Go line by line through the data below and count those that hold "Proceed". Return only the number.

(Document images with source code)
□ □ □ □

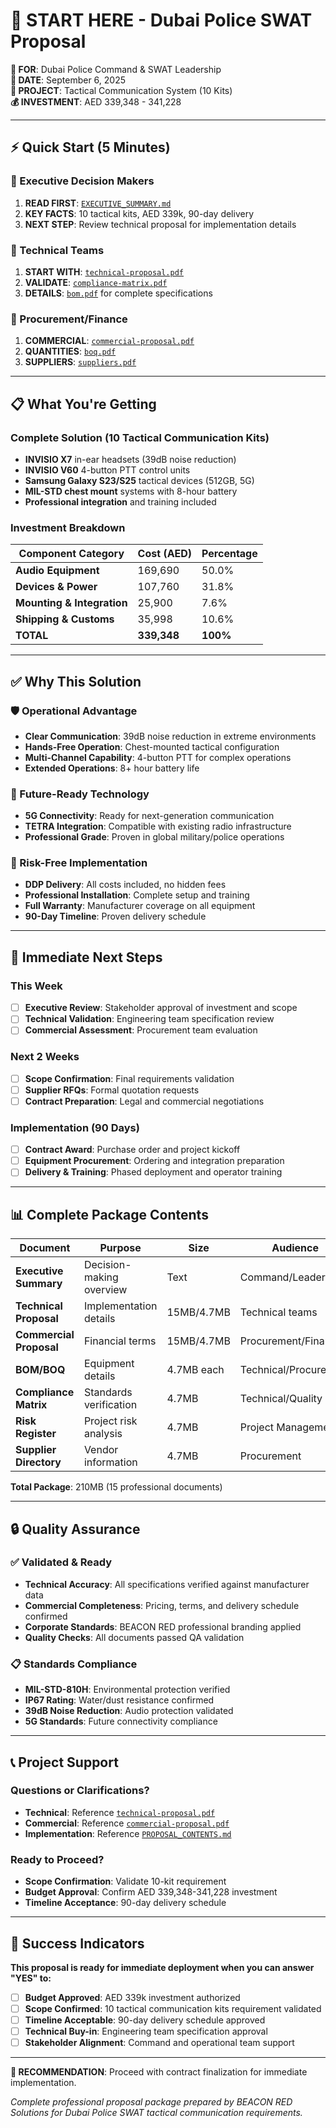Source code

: # 🚀 START HERE - Dubai Police SWAT Proposal

**📧 FOR**: Dubai Police Command & SWAT Leadership  
**📅 DATE**: September 6, 2025  
**💼 PROJECT**: Tactical Communication System (10 Kits)  
**💰 INVESTMENT**: AED 339,348 - 341,228

---

## ⚡ Quick Start (5 Minutes)

### **🎯 Executive Decision Makers**
1. **READ FIRST**: [`EXECUTIVE_SUMMARY.md`](./EXECUTIVE_SUMMARY.md)
2. **KEY FACTS**: 10 tactical kits, AED 339k, 90-day delivery
3. **NEXT STEP**: Review technical proposal for implementation details

### **🔧 Technical Teams**  
1. **START WITH**: [`technical-proposal.pdf`](./technical-proposal.pdf)
2. **VALIDATE**: [`compliance-matrix.pdf`](./compliance-matrix.pdf)
3. **DETAILS**: [`bom.pdf`](./bom.pdf) for complete specifications

### **💼 Procurement/Finance**
1. **COMMERCIAL**: [`commercial-proposal.pdf`](./commercial-proposal.pdf)
2. **QUANTITIES**: [`boq.pdf`](./boq.pdf)
3. **SUPPLIERS**: [`suppliers.pdf`](./suppliers.pdf)

---

## 📋 What You're Getting

### **Complete Solution** (10 Tactical Communication Kits)
- **INVISIO X7** in-ear headsets (39dB noise reduction)
- **INVISIO V60** 4-button PTT control units
- **Samsung Galaxy S23/S25** tactical devices (512GB, 5G)
- **MIL-STD chest mount** systems with 8-hour battery
- **Professional integration** and training included

### **Investment Breakdown**
| Component Category | Cost (AED) | Percentage |
|-------------------|------------|------------|
| **Audio Equipment** | 169,690 | 50.0% |
| **Devices & Power** | 107,760 | 31.8% |
| **Mounting & Integration** | 25,900 | 7.6% |
| **Shipping & Customs** | 35,998 | 10.6% |
| **TOTAL** | **339,348** | **100%** |

---

## ✅ Why This Solution

### **🛡️ Operational Advantage**
- **Clear Communication**: 39dB noise reduction in extreme environments
- **Hands-Free Operation**: Chest-mounted tactical configuration
- **Multi-Channel Capability**: 4-button PTT for complex operations
- **Extended Operations**: 8+ hour battery life

### **📡 Future-Ready Technology**
- **5G Connectivity**: Ready for next-generation communication
- **TETRA Integration**: Compatible with existing radio infrastructure
- **Professional Grade**: Proven in global military/police operations

### **💪 Risk-Free Implementation**
- **DDP Delivery**: All costs included, no hidden fees
- **Professional Installation**: Complete setup and training
- **Full Warranty**: Manufacturer coverage on all equipment
- **90-Day Timeline**: Proven delivery schedule

---

## 🎯 Immediate Next Steps

### **This Week**
- [ ] **Executive Review**: Stakeholder approval of investment and scope
- [ ] **Technical Validation**: Engineering team specification review
- [ ] **Commercial Assessment**: Procurement team evaluation

### **Next 2 Weeks**
- [ ] **Scope Confirmation**: Final requirements validation
- [ ] **Supplier RFQs**: Formal quotation requests
- [ ] **Contract Preparation**: Legal and commercial negotiations

### **Implementation (90 Days)**
- [ ] **Contract Award**: Purchase order and project kickoff
- [ ] **Equipment Procurement**: Ordering and integration preparation
- [ ] **Delivery & Training**: Phased deployment and operator training

---

## 📊 Complete Package Contents

| Document | Purpose | Size | Audience |
|----------|---------|------|----------|
| **Executive Summary** | Decision-making overview | Text | Command/Leadership |
| **Technical Proposal** | Implementation details | 15MB/4.7MB | Technical teams |
| **Commercial Proposal** | Financial terms | 15MB/4.7MB | Procurement/Finance |
| **BOM/BOQ** | Equipment details | 4.7MB each | Technical/Procurement |
| **Compliance Matrix** | Standards verification | 4.7MB | Technical/Quality |
| **Risk Register** | Project risk analysis | 4.7MB | Project Management |
| **Supplier Directory** | Vendor information | 4.7MB | Procurement |

**Total Package**: 210MB (15 professional documents)

---

## 🔒 Quality Assurance

### **✅ Validated & Ready**
- **Technical Accuracy**: All specifications verified against manufacturer data
- **Commercial Completeness**: Pricing, terms, and delivery schedule confirmed
- **Corporate Standards**: BEACON RED professional branding applied
- **Quality Checks**: All documents passed QA validation

### **📋 Standards Compliance**
- **MIL-STD-810H**: Environmental protection verified
- **IP67 Rating**: Water/dust resistance confirmed
- **39dB Noise Reduction**: Audio protection validated
- **5G Standards**: Future connectivity compliance

---

## 📞 Project Support

### **Questions or Clarifications?**
- **Technical**: Reference [`technical-proposal.pdf`](./technical-proposal.pdf)
- **Commercial**: Reference [`commercial-proposal.pdf`](./commercial-proposal.pdf)
- **Implementation**: Reference [`PROPOSAL_CONTENTS.md`](./PROPOSAL_CONTENTS.md)

### **Ready to Proceed?**
- **Scope Confirmation**: Validate 10-kit requirement
- **Budget Approval**: Confirm AED 339,348-341,228 investment
- **Timeline Acceptance**: 90-day delivery schedule

---

## 🚀 Success Indicators

**This proposal is ready for immediate deployment when you can answer "YES" to:**

- [ ] **Budget Approved**: AED 339k investment authorized
- [ ] **Scope Confirmed**: 10 tactical communication kits requirement validated  
- [ ] **Timeline Acceptable**: 90-day delivery schedule approved
- [ ] **Technical Buy-in**: Engineering team specification approval
- [ ] **Stakeholder Alignment**: Command and operational team support

---

**🎯 RECOMMENDATION**: Proceed with contract finalization for immediate implementation.

*Complete professional proposal package prepared by BEACON RED Solutions for Dubai Police SWAT tactical communication requirements.*
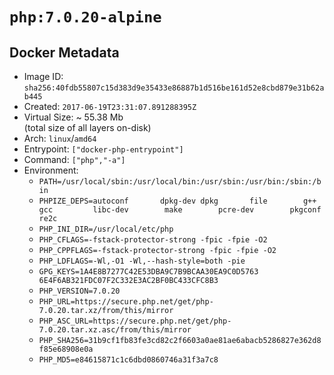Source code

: # `php:7.0.20-alpine`

## Docker Metadata

- Image ID: `sha256:40fdb55807c15d383d9e35433e86887b1d516be161d52e8cbd879e31b62ab445`
- Created: `2017-06-19T23:31:07.891288395Z`
- Virtual Size: ~ 55.38 Mb  
  (total size of all layers on-disk)
- Arch: `linux`/`amd64`
- Entrypoint: `["docker-php-entrypoint"]`
- Command: `["php","-a"]`
- Environment:
  - `PATH=/usr/local/sbin:/usr/local/bin:/usr/sbin:/usr/bin:/sbin:/bin`
  - `PHPIZE_DEPS=autoconf 		dpkg-dev dpkg 		file 		g++ 		gcc 		libc-dev 		make 		pcre-dev 		pkgconf 		re2c`
  - `PHP_INI_DIR=/usr/local/etc/php`
  - `PHP_CFLAGS=-fstack-protector-strong -fpic -fpie -O2`
  - `PHP_CPPFLAGS=-fstack-protector-strong -fpic -fpie -O2`
  - `PHP_LDFLAGS=-Wl,-O1 -Wl,--hash-style=both -pie`
  - `GPG_KEYS=1A4E8B7277C42E53DBA9C7B9BCAA30EA9C0D5763 6E4F6AB321FDC07F2C332E3AC2BF0BC433CFC8B3`
  - `PHP_VERSION=7.0.20`
  - `PHP_URL=https://secure.php.net/get/php-7.0.20.tar.xz/from/this/mirror`
  - `PHP_ASC_URL=https://secure.php.net/get/php-7.0.20.tar.xz.asc/from/this/mirror`
  - `PHP_SHA256=31b9cf1fb83fe3cd82c2f6603a0ae81ae6abacb5286827e362d8f85e68908e0a`
  - `PHP_MD5=e84615871c1c6dbd0860746a31f3a7c8`
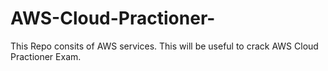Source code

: # AWS-Cloud-Practioner-
This Repo consits of AWS services. This will be useful to crack AWS Cloud Practioner Exam.
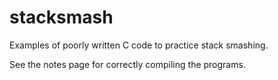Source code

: # stacksmash

Examples of poorly written C code to practice stack smashing.

See the notes page for correctly compiling the programs.
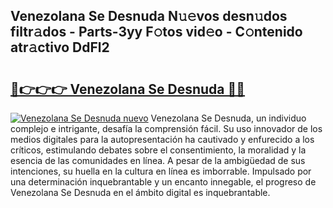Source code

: ## Venezolana Se Desnuda N𝚞𝚎vos desn𝚞dos filtr𝚊dos - Parts-3yy F𝚘tos vid𝚎o - C𝚘ntenido atr𝚊ctivo DdFl2

# <h2><a href="http://mbcxji.tromn.icu/?c=Venezolana+Se+Desnuda">🔗👉👉👉 Venezolana Se Desnuda 🔗🔗</a></h2>

[![Venezolana Se Desnuda nuevo](https://i.imgur.com/pEAQMta.gif)](http://mbcxji.tromn.icu/?c=Venezolana+Se+Desnuda)
Venezolana Se Desnuda, un individuo complejo e intrigante, desafía la comprensión fácil. Su uso innovador de los medios digitales para la autopresentación ha cautivado y enfurecido a los críticos, estimulando debates sobre el consentimiento, la moralidad y la esencia de las comunidades en línea. A pesar de la ambigüedad de sus intenciones, su huella en la cultura en línea es imborrable. Impulsado por una determinación inquebrantable y un encanto innegable, el progreso de Venezolana Se Desnuda en el ámbito digital es inquebrantable.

□ □ □ □

*THE ANSWER*
2